→ **Task directions**: Your task is to restate word for word the line containing "is available), and" and each line that follows it in the listing, and only those.

→ **Data listing**:

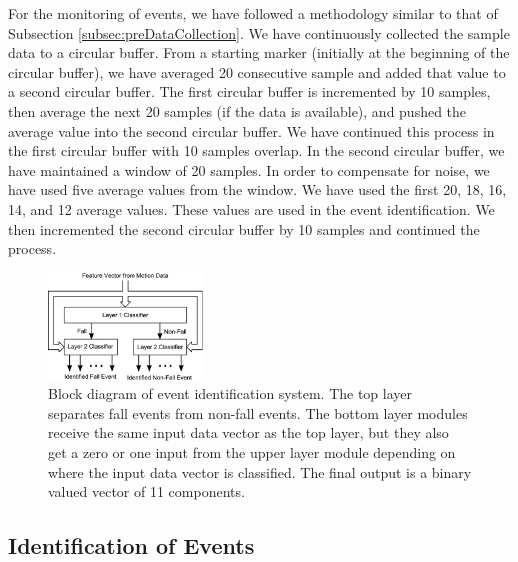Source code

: \documentclass[]{IEEEtran}
\begin{document}
For the monitoring of events, we have followed a methodology similar to that of 
Subsection \ref{subsec:preDataCollection}. We have continuously collected the sample data 
to a circular buffer. From a starting marker (initially at the beginning of the circular buffer), 
we have averaged 20 consecutive sample and added that value to a second circular buffer. The 
first circular buffer is incremented by 10 samples, then average the next 20 samples (if the 
data 
is available), and pushed  the average value into the second circular buffer. We have 
continued this process in 
the first circular buffer with 10 samples overlap. In the second circular buffer, we have 
maintained a window of 20 samples. 
In order to compensate for noise, we have used five average values from the window. We 
have 
used the first 20, 18, 16, 14, and 12 average values. These  values are used in the event 
identification. We then incremented the second circular buffer by 10 samples and continued 
the process.  

\begin{figure}[h]
	\centering
		\includegraphics[width=0.365\textwidth]{figures/TrainedIdentificationModule.eps}
	\caption{Block diagram of event identification system. The top layer separates fall events from non-fall events. The bottom layer modules receive the same input data vector as the top layer, but they also get a zero or one input from the upper layer module depending on where the input data vector is classified. The final output is a binary valued vector of 11 components.}
	\label{fig:TrainedIdentificationModule}
\end{figure}


\subsection{Identification of Events}
\end{document}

→ **Task response**:
is available), and pushed  the average value into the second circular buffer. We have 
continued this process in 
the first circular buffer with 10 samples overlap. In the second circular buffer, we have 
maintained a window of 20 samples. 
In order to compensate for noise, we have used five average values from the window. We 
have 
used the first 20, 18, 16, 14, and 12 average values. These  values are used in the event 
identification. We then incremented the second circular buffer by 10 samples and continued 
the process.  

\begin{figure}[h]
	\centering
		\includegraphics[width=0.365\textwidth]{figures/TrainedIdentificationModule.eps}
	\caption{Block diagram of event identification system. The top layer separates fall events from non-fall events. The bottom layer modules receive the same input data vector as the top layer, but they also get a zero or one input from the upper layer module depending on where the input data vector is classified. The final output is a binary valued vector of 11 components.}
	\label{fig:TrainedIdentificationModule}
\end{figure}


\subsection{Identification of Events}
\end{document}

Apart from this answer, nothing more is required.